We have a very large amount of relatively small files (~5k avg , 41k max , 0k min) , that we access a lot (20M times a day) for various computations. Currently , all the data is stored on a single server - a very ad-hoc solution that was OK until now , but is no longer acceptable - in terms of Service level , redundancy , backup , and so forth. We add approximately 5K new files a day , and data is never deleted .
We want a system that supply:
- High availability
- Easily scalable
- Inbuilt support for /mechanisms of - Backup & Replication
- Load balancing
- Fail-over mechanism
- A minimal Downtime is acceptable (90% SLA , not 99%. We can make-do without the system for short , non-frequent periods of time )
We reviewed several options , and the 3 finalist were
- Using TerraCotta and EHCache ( + an in-house layer of hash to map files to specific machines)
- Hadoop + HBase
EHCacheServer sounds like the perfect solution , but we found so very little information about it that it spooked us a little.
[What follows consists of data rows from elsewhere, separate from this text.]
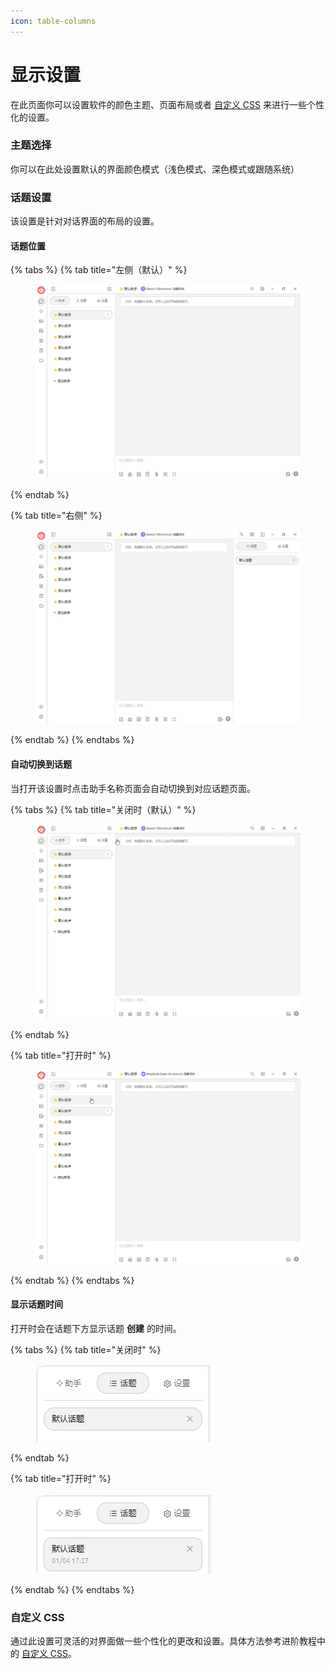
 ```yaml
---
icon: table-columns
---
```


# 显示设置

在此页面你可以设置软件的颜色主题、页面布局或者 [自定义 CSS](../../../personalization-settings/css.md) 来进行一些个性化的设置。

### 主题选择

你可以在此处设置默认的界面颜色模式（浅色模式、深色模式或跟随系统）

### 话题设置

该设置是针对对话界面的布局的设置。

#### 话题位置

{% tabs %}
{% tab title="左侧（默认）" %}
<figure><img src="../../../.gitbook/assets/image (10) (1).png" alt=""><figcaption></figcaption></figure>
{% endtab %}

{% tab title="右侧" %}
<figure><img src="../../../.gitbook/assets/image (11).png" alt=""><figcaption></figcaption></figure>
{% endtab %}
{% endtabs %}

#### 自动切换到话题

当打开该设置时点击助手名称页面会自动切换到对应话题页面。

{% tabs %}
{% tab title="关闭时（默认）" %}
<figure><img src="../../../.gitbook/assets/Honeycam 2025-01-04 17-35-43.gif" alt=""><figcaption></figcaption></figure>
{% endtab %}

{% tab title="打开时" %}
<figure><img src="../../../.gitbook/assets/Honeycam 2025-01-04 17-38-18.gif" alt=""><figcaption></figcaption></figure>
{% endtab %}
{% endtabs %}

#### 显示话题时间

打开时会在话题下方显示话题 **创建** 的时间。

{% tabs %}
{% tab title="关闭时" %}
<figure><img src="../../../.gitbook/assets/image (14).png" alt=""><figcaption></figcaption></figure>
{% endtab %}

{% tab title="打开时" %}
<figure><img src="../../../.gitbook/assets/image (12).png" alt=""><figcaption></figcaption></figure>
{% endtab %}
{% endtabs %}

### 自定义 CSS

通过此设置可灵活的对界面做一些个性化的更改和设置。具体方法参考进阶教程中的 [自定义 CSS](../../../personalization-settings/css.md)。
We know, use and like the EHCache solution , but the lack of samples and more documentation on the server is alienating.
Using TerraCotta and EHCache ( + an in-house layer of hash to map files to specific machines) : some of us still think this might be a better solution , but the general feeling is that forcing the TC solutions to what we want is too far from the TC main idea , and it bound to effect offer efforts.
Hadoop + HBase seems like it was literally built for us : it has High availability , it’s easily scalable , the Hadoop replication mechanism is a great Backup & replication solution and the replication also enable easy load balancing .
What did trouble us is the lack of Fail-over mechanism. However , we decided that since HAdoop & Hbase do have partial mechanisems to support fail-over (The secondarynamenode , FS Image , and so forth) , we think we can build our on Fail-over mechanism using Linux Heartbeat.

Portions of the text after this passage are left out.